ブルネイで行われていたTPP(環太平洋経済連携協定)交渉(参加12カ国)は8月31日、「年内交渉妥結」とAPEC(環太平洋協力会議)首脳会議(10月)で「年内大筋合意」の最終確認を行うとの声明を発表して終了した。
今回の交渉は、市場アクセス(関税撤廃問題)や知的財産分野、投資、競争、金融サービス、原産地規則などに焦点を当てて行われた。ブルネイでの交渉は終わったが、水面下では各国の利害をかけた最終的な激しい駆引きが続いている。
米に付き合う日本
日本政府は、「TPPは壊国の道であり、即時脱退すべきだ」という国民の大きな声や自民党内の反対派を押え込み「重要5品目〔米、麦、肉=牛・豚、乳製品、甘味資源〕の関税撤廃例外扱いに全力を挙げる」と交渉に臨んだようだ。
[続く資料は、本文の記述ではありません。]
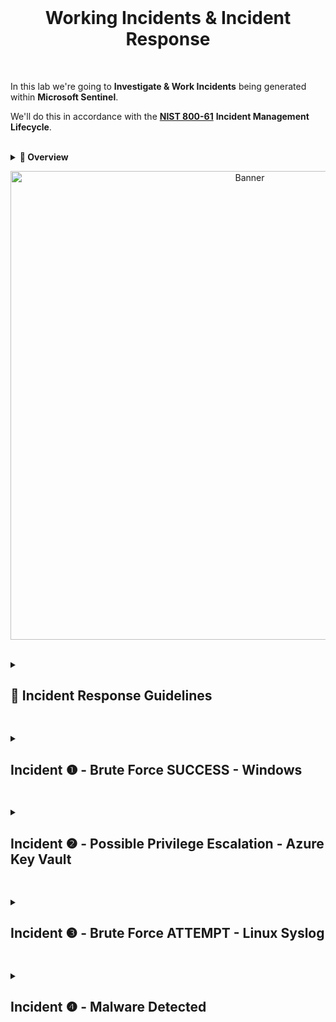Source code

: <br>

<h1 align="center">Working Incidents & Incident Response</h1>

<br>

In this lab we're going to **Investigate & Work Incidents** being generated within **Microsoft Sentinel**.

We'll do this in accordance with the [**NIST 800-61**](https://nvlpubs.nist.gov/nistpubs/specialpublications/nist.sp.800-61r2.pdf) **Incident Management Lifecycle**.

<br>

  <details close> 
  
**<summary> 📌 Overview</summary>**

We'll practice **Incident Response**.

We can see that we have accumulated a decent number of **Incidents** over the last 24 Hours:

<br>

![azure portal](https://github.com/user-attachments/assets/375cac7f-3610-4d11-9cbd-8639ff7e54b4)

<br>

So we’re going to take our time and work our way through some of these ➜ as if we’re working in a real **SOC Environment**.

As previously mentioned ➜ we'll practice the **NIST 800-61 Incident Management Lifecycle**.

💡 In reality ➜ every Organization practices **Incident Response** a little differently than one another.

<br>

We won’t be using here the “absolute best way” to do **Incident Response** ➜ but we’ll be adhering to the **NIST 800-61 Lifecycle** of:

**1️⃣ Preparation**

**2️⃣ Detection & Analysis**

**3️⃣	Containment, Eradication & Recovery**

**4️⃣	Post-Incident Activity**

  </details>

<p align="center">
<img width="750" src="https://github.com/user-attachments/assets/66745d60-fc59-406b-9955-b371304e4d98" alt="Banner"/>

<br>

<br>

<details close>   
<summary> <h2>📝 Incident Response Guidelines</h2> </summary>
<br>

### Step 1️⃣ ➜ Preparation

<br>

We've completed this step already by:

- Setting Up **Logging** for all of our Resources.

- **Ingesting all of the Logs** into the **Log Analytics Workspace**.

- Configuring **Microsoft Sentinel** & **Alert Rules**.

<br>

<h2></h2>

<br>

### Step 2️⃣ ➜ Detection & Analysis

<br>

>   <details close> 
>   
> **<summary> 💡 Context</summary>**
> 
> This phase gets kicked off when someone notices some kind of **Anomaly in the System**.
> 
> In our case we configured a bunch of Alerts ➜ and the fact that an **Incident was Created** ➜ is the beggining of our **Detection Phase**.
> 
>   </details>

<br>

|                   | **Action**                                 |
| ------------------------------ | ------------------------------------------ |
| 1              | Set the **Severity**, the **Status** & the **Owner** of the Incident. |
| 2                | **View Full Details**.                |
| 3     | Observe the **Activity Log** (for the History of the Incident).                    |
| 4  | Observe the **Entities** & **Incident Timeline**.                    |
| 5  | **Investigate the Incident** and continue trying to **Determine the Scope**.                   |
| 6  | **Inspect the Entities** and see if there are any **Related Events**.                   |
| 7  | **Determine Legitimacy** of the Incident.                    |
| 8  | If **True Positive** ➜ Continue | If **False Positive** ➜ Close it out.                   |

<br>

<h2></h2>

<br>

### Step 3️⃣ ➜ Containment, Eradication & Recovery

We'll use this simple [**Incident Response PlayBook**](https://docs.google.com/document/d/1Cua7Kz3Y0OZuPUS0-Q1H7jbwGbYeDq1WISIHrdRk-MY/edit#heading=h.85wjqnr3yu96) to **Remediate the Incidents**.

<br>

>   <details close> 
>   
> **<summary> 💬</summary>**
> 
> We can think of a **Playbook** as an **SOP (Standard Operating Procedure)** for when a certain Incident happens.
> 
> In general, every Organization has different Playbooks.
> 
> There’s actually a Playbook functionality built into **Azure** ➜ but we’re trying not to use those automated tools in these labs.
> 
> This is because we want to get a better sense of the “Methodologies” behind **Incident Response**.
> 
> Instead of just trying to learn tools that are specific to Azure, for example.
> 
> The goal here it to get some practice on how someone would **Respond to Incidents in a Real SOC Environment**.
> 
>   </details>

<br>

<h2></h2>

<br>

### Step 4️⃣ ➜ Post-Incident Activity

- Document Findings.

- Close out the Incident in Sentinel.

<br>

  </details>

<h2></h2>

<details close> 
<summary> <h2>Incident ❶ - Brute Force SUCCESS - Windows</h2> </summary>
<br>

> <details close> 
>   
> **<summary> 💡 </summary>**
> 
> This Incident gets triggered when Sentinel detects a **Successful Login after Multiple Failed Attempts**.
> 
> It indicates that a **Brute Force Attack was Successfully Conducted**.
> 
>   </details>

<br>

## Incident Description

<br>

➡️ This Incident involves observation of potential **Brute Force Attempts against a Windows VM**.

<br>

![azure portal](https://github.com/user-attachments/assets/431719cf-bbda-4eca-a812-1aff0beeff76)

<br>

<br>

## Initial Response Actions

- Verify the Authenticity of the Alert or Report.

- Immediately Isolate the Machine and Change the Password of the affected User.

- Identify the Origin of the Attacks and determine if they are attacking or involved with anything else.

- Determine How and When the attack occurred.

  - Are the NSGs not being locked down? If so ➜ check other NSGs.

- Assess the Potential Impact of the Incident.

  - What Type of Account was it?
  - What Permissions did it have?

<br>

<br>

## Detection & Analysis

<details close> 
<summary> <h3>🎯 Step-by-Step</h3> </summary>

<br>
  
**1️⃣** Set the **Severity**, the **Status** & the **Owner** of the Incident:

<br>

![azure portal](https://github.com/user-attachments/assets/90c4ed73-7422-4b42-81bf-ca16da3143db)

<br>

<h2></h2>

<br>

**2️⃣** **View Full Details**

<br>

![azure portal](https://github.com/user-attachments/assets/227d3761-f3e7-43cc-9179-fffe892bae35)

<br>

<h2></h2>

<br>

**3️⃣** Observe the **Activity Log**

<br>

![azure portal](https://github.com/user-attachments/assets/20a9f513-b280-460a-9794-f5ff20866cf2)

<br>

<h2></h2>

<br>

**4️⃣** Observe the **Entities** & **Incident Timeline**

<br>

![azure portal](https://github.com/user-attachments/assets/a1298519-54ae-41cd-9582-a03881e9ba45)

<br>

![azure portal](https://github.com/user-attachments/assets/0b651bae-eb40-4d42-8c78-0858d92e1f1a)

<br>

<h2></h2>

<br>

**5️⃣** **Investigate the Incident** and continue trying to **Determine the Scope**

<br>

![azure portal](https://github.com/user-attachments/assets/9a118c0d-3101-4298-9db1-f5d3209d0be4)

<br>

![azure portal](https://github.com/user-attachments/assets/526d2fe2-a7bb-4ddb-bf37-5a94afc98ff6)

<br>

<h2></h2>

<br>

**6️⃣** **Inspect the Entities** and see if there are any **Related Events**

<br>

The Entity is involved with other **Brute Force Attempts** during the same period.

<br>

![azure portal](https://github.com/user-attachments/assets/b9cca918-8351-47f4-8590-c34c686f56b1)

<br>

![azure portal](https://github.com/user-attachments/assets/f03743dc-f5cf-4b05-abc1-5aee5034dcc7)

<br>

<h2></h2>

<br>

**7️⃣** **Determine Legitimacy** of the Incident

<br>

![azure portal](https://github.com/user-attachments/assets/82c05168-8085-4f3e-a5c5-f13b103e445d)

<br>

Determined to be ➜ a **Legitimate Incident** ✅

<br>

<h2></h2>

<br>

**8️⃣** If **True Positive** ➜ Continue | If **False Positive** ➜ Close it out

<br>

Determined to be ➜ a **False Positive** ❌

⚠️ From the **Investigation** ➜ you can see that the **Attacker / Entity** ```186.96.10.36``` is also involved in **4 other Brute Force Attempt Instances**.

<br>

  </details>

<br>

<br>

## Containment, Eradication & Recovery

<br>

We will address this later ➜ in the **Environment Hardening Section**.

Despite that ➜ I'm including the steps here for reference from the **Incident Response Playbook**:

<br>

➡️ **Lock down the NSG** assigned to that VM / Subnet ➜ either **Entirely** or to **Only Allow Necessary Traffic**.

➡️ **Reset** the affected **User’s Password**.

➡️ **Enable MFA**

<br>

<br>

## Post-Incident Activity

<br>

**Document Findings** & **Close out the Incident** in Microsoft Sentinel:

✅ Closing out Incident as **False-Positive** ➜ but we'll start the processes for Hardening the NSGs.

<br>

<details close> 
  
**<summary> Close The Incident</summary>**

<br>

We'll go back to **Microsoft Sentinel** to change the **Status** of the Incident to ☑️ **Closed**:

<br>

![azure portal](https://github.com/user-attachments/assets/15c38b88-969d-4bfc-90bc-7ecd40e39a0d)

<br>

In the **"Comment"** section we'll paste the **Incident Notes** we took throughout this whole **Incident Response Process**:

<br>

![azure portal](https://github.com/user-attachments/assets/1c7f7a2b-f29c-4230-b460-ed38dd78b045)

<br>

![azure portal](https://github.com/user-attachments/assets/7921f660-46eb-40de-9e73-18bbc88b1290)

<br>

  </details>

<br>

<details close> 
  
**<summary> Lockdown the NSG</summary>**

<br>

Back in the **Azure Portal** ➜ we'll go to our ```windows-vm``` ➜ and click on the **Networking** blade:

<br>

![azure portal](https://github.com/user-attachments/assets/ff1732dd-8164-4753-97e0-36d14b2f9304)

<br>

Then inside of the Windows VM's **NSG** ➜ we'll Edit the existent **Inbound Security Rule**:

<br>

![azure portal](https://github.com/user-attachments/assets/54a56406-0756-40a6-ace5-5afb907f32c1)

<br>

We'll Edit it so that we only **Allow Inbound Traffic** from our own **IP Address**:

<br>

![azure portal](https://github.com/user-attachments/assets/e990e8df-a8ee-4ace-853a-58d5e3016011)

<br>

We're also going to delete the existent **RDP Rule** ➜ that **Allows anyone to RDP into our VM** ➜ which we don't want:

<br>

![azure portal](hhttps://github.com/user-attachments/assets/3e66f53c-d366-4be0-b6f1-f041832f765e)

<br>

  </details>

<br>

  </details>

<h2></h2>

<details close> 
<summary> <h2>Incident ❷ - Possible Privilege Escalation - Azure Key Vault</h2> </summary>
<br>

> <details close> 
>   
> **<summary> 💡 </summary>**
> 
> This Incident gets triggered when Sentinel detects **Unusual or Unauthorized Access to Critical Credentials in Azure Key Vault**.
> 
> For example ➜ when someone unauthorized **Reads an Important Password** from our Entreprise Password Manager (AKA **Azure Key Vault**).
> 
>   </details>

<br>

## Incident Description

<br>

➡️ This Incident involves the unexpected reading of a critical **Secret** from the organization's **Key Vault**.

<br>

![azure portal](https://github.com/user-attachments/assets/63529b63-52bc-41be-9535-e7d4c94b767f)

<br>

<br>

## Initial Response Actions

- Verify the Authenticity of the Alert or Report.

- Identify the Secret that was read and the User or Application that read it.

- Determine How and When the Secret was read.

- Assess the Potential Impact of the Incident.

<br>

<br>

## Detection & Analysis

<details close> 
<summary> <h3>🎯 Step-by-Step</h3> </summary>

<br>
  
**1️⃣** Set the **Severity**, the **Status** & the **Owner** of the Incident:

<br>

![azure portal](https://github.com/user-attachments/assets/abb13e8c-d91a-4119-a137-230a9156bfc4)

<br>

<h2></h2>

<br>

**2️⃣** **View Full Details**

<br>

![azure portal](https://github.com/user-attachments/assets/088420b3-aff8-4102-940b-b8a778cb2c4d)

<br>

<h2></h2>

<br>

**3️⃣** Observe the **Activity Log**

<br>

**```Nothing to show here.```**

<br>

<h2></h2>

<br>

**4️⃣** Observe the **Entities** & **Incident Timeline**

<br>

![azure portal](https://github.com/user-attachments/assets/f87b52e8-9ca0-4f16-9af5-7c792d939c8b)

<br>

<h2></h2>

<br>

**5️⃣** **Investigate the Incident** and continue trying to **Determine the Scope**

<br>

![azure portal](https://github.com/user-attachments/assets/c71a0927-1c28-4937-befe-48cece22c2cd)

<br>

<h2></h2>

<br>

**6️⃣** **Inspect the Entities** and see if there are any **Related Events**

<br>

![azure portal](https://github.com/user-attachments/assets/15e05e51-adc7-482c-8889-82575d5e7549)

<br>

![azure portal](https://github.com/user-attachments/assets/d1db1e9a-0cc3-4b9f-af8d-e20e09c20ec9)

<br>

<h2></h2>

<br>

**7️⃣** **Determine Legitimacy** of the Incident

<br>

Determined **NOT** to be a **Legitimate Incident** ❌

<br>

<h2></h2>

<br>

**8️⃣** If **True Positive** ➜ Continue | If **False Positive** ➜ Close it out

<br>

Determined to be ➜ a **False Positive** ❌

<br>

  </details>

<br>

<br>

## Containment, Eradication & Recovery

<br>

➡️ None.

This was me **Viewing Key Vault Secrets** ➜ I'm authorized to do this.

I don't think there is anything wrong with the **Rule Logic** here ➜ just happened to be a **Legitimate & Authorized Incident-Generating Event**.

<br>

<br>

## Post-Incident Activity

<br>

**Document Findings** & **Close out the Incident** in Microsoft Sentinel:

✅ Closing out Incident as **False-Positive** ❌

<br>

<details close> 
  
**<summary> Close The Incident</summary>**

<br>

We'll go back to **Microsoft Sentinel** to change the **Status** of the Incident to ☑️ **Closed**:

<br>

![azure portal](https://github.com/user-attachments/assets/23db75e0-ab91-4bb1-b703-b98cb289026a)

<br>

In the **"Comment"** section we'll paste the **Incident Notes** we took throughout this **Incident Response Lifecycle**:

<br>

![azure portal](https://github.com/user-attachments/assets/c3729286-e197-4d77-b2f2-40267ac258e0)

<br>

![azure portal](https://github.com/user-attachments/assets/db0c2811-76a4-4917-8820-f0a8f3bb905b)

<br>

  </details>

<br>

  </details>

<h2></h2>

<details close> 
<summary> <h2>Incident ❸ - Brute Force ATTEMPT - Linux Syslog</h2> </summary>
<br>

> <details close> 
>   
> **<summary> 💡 </summary>**
> 
> This Incident in Microsoft Sentinel is Triggered when a **Brute Force Attack Successfully Gains Access to a Linux System**.
> 
> This means an **Unauthorized User has Guessed the Correct Password** after Multiple Attempts, as recorded in the **Linux Syslog**.
> 
>   </details>

<br>

## Incident Description

<br>

➡️ This Incident involves Observation of potential **Brute Force Attempts against a Linux Virtual Machine**.

<br>

![azure portal](https://github.com/user-attachments/assets/a5c62bca-a131-44a4-8edd-662b73da3d56)

<br>

<br>

## Initial Response Actions

<br>

- Verify the Authenticity of the Alert or Report.

- Immediately Isolate the Machine & Change the Password of the Affected User.

- Identify the Origin of the Attacks & Determine if they are Attacking or Involved with anything else.

- Determine How and When the Attack occurred.

  - Are the NSGs not being Locked Down? If so ➜ Check other NSGs.

- Assess the Potential Impact of the Incident.

  - What Type of Account was it? Permissions?

<br>

<br>

## Detection & Analysis

<details close> 
<summary> <h3>🎯 Step-by-Step</h3> </summary>

<br>
  
**1️⃣** Set the **Severity**, the **Status** & the **Owner** of the Incident:

<br>

![azure portal](https://github.com/user-attachments/assets/7cee8d19-76a0-466c-ad02-73dd74e9ad39)

<br>

<h2></h2>

<br>

**2️⃣** **View Full Details**

<br>

![azure portal](hhttps://github.com/user-attachments/assets/6677e822-a9ef-4cbf-8968-35e2c2acb280)

<br>

<h2></h2>

<br>

**3️⃣** Observe the **Activity Log**

<br>

**```Nothing to show here.```**

<br>

![azure portal](https://github.com/user-attachments/assets/a895fc1b-1b43-41d3-9f59-efcd6dc3cbf7)

<br>

<h2></h2>

<br>

**4️⃣** Observe the **Entities** & **Incident Timeline**

<br>

![azure portal](https://github.com/user-attachments/assets/e9e4d1dc-0e95-49c5-bf00-6156fb09094a)

<br>

<h2></h2>

<br>

**5️⃣** **Investigate the Incident** and continue trying to **Determine the Scope**

<br>

![azure portal](https://github.com/user-attachments/assets/ffc7a810-f487-4ba4-8c88-ca1201b8d6a9)

<br>

![azure portal](https://github.com/user-attachments/assets/f12f40f7-798d-4e10-b585-d3e78ec3aacf)

<br>

<h2></h2>

<br>

**6️⃣** **Inspect the Entities** and see if there are any **Related Events**.

<br>

![azure portal](hhttps://github.com/user-attachments/assets/e2e42a74-3de9-43fe-a211-1830c435fa60)

<br>

![azure portal](https://github.com/user-attachments/assets/987c05c8-215b-4966-a7f3-01cca8cc2ed3)

<br>

<h2></h2>

<br>

**7️⃣** **Determine Legitimacy** of the Incident

<br>

Determined to be ➜ a **Legitimate Incident** ✅

<br>

![azure portal](https://github.com/user-attachments/assets/77b140f9-02bd-4f41-b215-f529604f82c3)

<br>

<h2></h2>

<br>

**8️⃣** If **True Positive** ➜ Continue | If **False Positive** ➜ Close it out

<br>

Determined to be ➜ a **True Positive** ✅

<br>


  </details>

<br>

<br>

## Containment, Eradication & Recovery

<br>

<details close> 
  
**<summary> ➡️ Lock down the NSG assigned to that VM / Subnet</summary>**

<br>

Inside the **Azure Portal** ➜ we'll go to our ```linux-vm``` ➜ and click on the **Networking** blade:

<br>

![azure portal](https://github.com/user-attachments/assets/cc0f5d16-c02d-4867-a60b-aacef9bc2a05)

<br>

Then inside of the Linux VM's **NSG** ➜ we'll Delete the First 2 Existent **Custom Security Rules**:

<br>

![azure portal](https://github.com/user-attachments/assets/46f75b40-3f75-4a0a-9716-38840b5226fa)

<br>

We'll then **Add a New Inbound Security Rule** ➜ so that we only **Allow Inbound Traffic** from our own **IP Address**:

<br>

![azure portal](https://github.com/user-attachments/assets/5e6cebf7-c730-4b12-85f6-849e59b4627d)

<br>

  </details>

<br>

<details close> 
  
**<summary> ➡️ Reset the Affected User’s Password</summary>**

<br>

We'll go to our Virtual Machine ```linux-vm``` ➜ and click on the **Reset password** blade:

<br>

![azure portal](https://github.com/user-attachments/assets/5b1b6323-37ed-4cfa-b506-03627168b549)

<br>

Then we'll just **Reset the Password** of ```labuser``` to a Strong Password ➜ and click on 💾 **Update**

<br>

![azure portal](https://github.com/user-attachments/assets/60a644f9-7610-40fe-924e-7764b2e2db6b)

<br>

  </details>

<br>

➡️ **Enable MFA** ➜ *We'll do this in Subsequent Labs*.

<br>

<br>

## Post-Incident Activity

<br>

**Document Findings** & **Close out the Incident** in Microsoft Sentinel:

✅ Closing out Incident as **True Positive**

<br>

<details close> 
  
**<summary> Close The Incident</summary>**

<br>

We'll go back to **Microsoft Sentinel** to change the **Status** of the Incident to ☑️ **Closed**:

<br>

![azure portal](https://github.com/user-attachments/assets/731a392f-d540-4853-b431-493795278a0e)

<br>

In the **"Comment"** section we'll paste the **Incident Notes** we took:

<br>

![azure portal](https://github.com/user-attachments/assets/b9cd0a2a-33d5-44da-84aa-76d5d589276f)

<br>

![azure portal](https://github.com/user-attachments/assets/4800befa-0e58-4b74-b792-07e8731b148c)

<br>

  </details>

<br>

  </details>

<h2></h2>

<details close> 
<summary> <h2>Incident ❹ - Malware Detected</h2> </summary>
<br>

> <details close> 
>   
> **<summary> 💡 </summary>**
> 
> A **Malware Detected Incident** indicates that a **Malicious Software** was identified on a System or Network.
> 
> This Incident get Triggered when Sentinel detects **Suspicious Files or Activities** matching known **Malware Patterns**.
> 
>   </details>

<br>

## Incident Description

<br>

➡️ This Incident involves **Malware being Detected** on a Workstation:
  
  - Potentially compromising the **Confidentiality**, **Integrity**, or **Availability** of the System and Data.

<br>

![azure portal](https://github.com/user-attachments/assets/57770c1a-e094-4aed-b44d-9a199975fe7c)

<br>

<br>

## Initial Response Actions

<br>

- Verify the Authenticity of the alert or report.

- Identify the Primary User Account of the System (if applicable).

- Notify any Affected Stakeholders ➜ such as Users or Customers (as appropriate) and provide them with guidance on:
  - How to Protect Themselves from Potential Harm.

- Run a Full System Scan ➜ using an up-to-date Antivirus Software to Identify and Remove the Malware.

- If the Malware cannot be Removed or is suspected to have caused Significant Damage:
  - Shut Down the Workstation and Disconnect it from the Network.


<br>

<br>

## Detection & Analysis

<details close> 
<summary> <h3>🎯 Step-by-Step</h3> </summary>

<br>
  
**1️⃣** Set the **Severity**, the **Status** & the **Owner** of the Incident:

<br>

![azure portal](https://github.com/user-attachments/assets/b53ae208-84d6-4136-9bce-16559c380c8a)

<br>

<h2></h2>

<br>

**2️⃣** **View Full Details**

<br>

![azure portal](https://github.com/user-attachments/assets/b37f3f5c-192b-493c-8cfa-fd5aae8e9acd)

<br>

<h2></h2>

<br>

**3️⃣** Observe the **Activity Log**

<br>

![azure portal](https://github.com/user-attachments/assets/e5ef444f-1be5-4538-9e0d-ec3ace4caada)

<br>

<h2></h2>

<br>

**4️⃣** Observe the **Entities** & **Incident Timeline**

<br>

![azure portal](https://github.com/user-attachments/assets/76799c81-96cd-4185-a54c-ccc30a390da6)

<br>

<h2></h2>

<br>

**5️⃣** **Investigate the Incident** and continue trying to **Determine the Scope**

<br>

![azure portal](https://github.com/user-attachments/assets/09a74895-082c-431a-ba59-06bf46750159)

<br>

<h2></h2>

<br>

**6️⃣** **Inspect the Entities** and see if there are any **Related Events**.

<br>

![azure portal](https://github.com/user-attachments/assets/a0919c77-fd51-46a3-ae65-9ebb0bce9fd1)

<br>

![azure portal](https://github.com/user-attachments/assets/58e75b0e-ad9c-4f5a-9937-ef686f028acb)

<br>

<h2></h2>

<br>

**7️⃣** **Determine Legitimacy** of the Incident

<br>

Determined to be ➜ a **Legitimate Incident** ✅

<br>

💡 Here is the **UPDATED Query** we used for **Detecting Malware**:

```commandline
// Malware Detection
Event
| where EventLog == "Microsoft-Windows-Windows Defender/Operational"
| where EventID == "1116" or EventID == "1117"
```
<br>

![azure portal](https://github.com/user-attachments/assets/39df6768-6588-42f9-a0f7-653ee64f0518)

<br>

All of these Alerts have **No Action necessary** ➜ it looks like they were Remediated:

```Microsoft Antimalware has taken action to protect this machine from malware or other pottentially unwanted Software```

<br>

<h2></h2>

<br>

**8️⃣** If **True Positive** ➜ Continue | If **False Positive** ➜ Close it out

<br>

✅ Determined to be ➜ a **False Positive** ❌

<br>

As far as **Malware** goes ➜ this Alert was a **False Positive** because it looks like the User was testing with **EICAR Files**.

💡 This is the **Query** we used to Identify what **Type of Malware was Detected**:

```commandline
SecurityAlert
| where AlertType == "AntimalwareActionTaken"
| where CompromisedEntity == "windows-vm"
| where RemediationSteps !has "No user action is necessary"
| where ExtendedProperties !has "EICAR"
```
<br>

![azure portal](https://github.com/user-attachments/assets/c75c6107-3fe4-4384-95ef-02856c780b71)

<br>

📝 Corroborated with User and User's Manager.

<br>

  </details>

<br>

<br>

## Containment, Eradication & Recovery

<br>

➡️ None:

We don't need to **Contain, Eradicate or Recover** anything ➜ because it's just an **EICAR File**.

<br>

<br>

## Post-Incident Activity

<br>

**Document Findings** & **Close out the Incident** in Microsoft Sentinel:

✅ Closing out Incident as **False Positive** ❌

<br>

<details close> 
  
**<summary> Close The Incident</summary>**

<br>

We'll go back to **Microsoft Sentinel** to change the **Status** of the Incident to ☑️ **Closed**.

- **Reason for Closing**: ```Benign Positive - Suspicious but expected```

<br>

![azure portal](https://github.com/user-attachments/assets/429679f0-09c8-4285-9933-7cc7bd74d250)

<br>

In the **"Comment"** section we'll paste the **Incident Notes** we took:

<br>

![azure portal](https://github.com/user-attachments/assets/5c0b7b10-8f53-4408-99da-51b803d12349)

<br>

![azure portal](https://github.com/user-attachments/assets/eca7c3c8-adc4-4489-9cb9-d7b89661b412)

<br>

  </details>

<br>

<h2></h2>

  </details>

<br>

<br>

<br>

<br>

<br>

<br>

<br>
  
<br>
しかし、交渉はあくまで米国主導であり、日本はお付合させられているように見える。
重要5品目についての交渉どころか、肝心の交渉相手である米や豪は、国内調整や9月総選挙とやらで2国間交渉は9月以降に先送りされ、日本の自由化率(総生産品目の中で関税撤廃できる品目数)80%を提案(オファー)するにとどまった。なお、日本の自由化率の現状は84%〜88%であり、TPPは95%〜100%を目指している。
決定権握るのは米
一方、来年秋の中間選挙を抱えている米国は、「TTPはオバマ大統領の最優先課題」と位置づけ、年内決着に全力を挙げている。その狙いは、年内決着で日本に譲歩させ、その成果を来年秋の中間選挙での民主党勝利に結び付けたいからである。
USTR・米通商代表部のフロマン代表は8月19日に来日した際、甘利TPP担当相と会談して、「年内合意」を引き出し、TPP閣僚会義(8月22日)でも甘利TPP担当相に「交渉促進、年内妥結」を提起させる成果を上げた。
さらに、「年内大筋合意」を確認するAPEC首脳会議(10月8日)でも、安倍首相が同様の発言をすることは間違いないといわれる。交渉は、完全に米国主導なのである。
「重要5品目を死守し、国益を守る」という勇ましい言葉とは裏腹に、日本は完全に米国のサポーターになっている。交渉の決定権を米国が握っているのが、TPPの実態だ。そのことは、ブルネイで開かれたのに閣僚会議の議長を米国が務め、米国がTPP首脳会議を10月開催と決定したことを見ても明らかだ。
4年も秘密扱いに
こうした米国の交渉戦略を許しているのが、NGOやNPOのロビー活動を締め出す「守秘契約」である。
「守秘契約」は交渉の内容を交渉委員以外に絶対に見せない、漏らさない、知らせない上に、関係者の同意がなければ協定後4年間は秘密扱いが可能という徹底したものだ。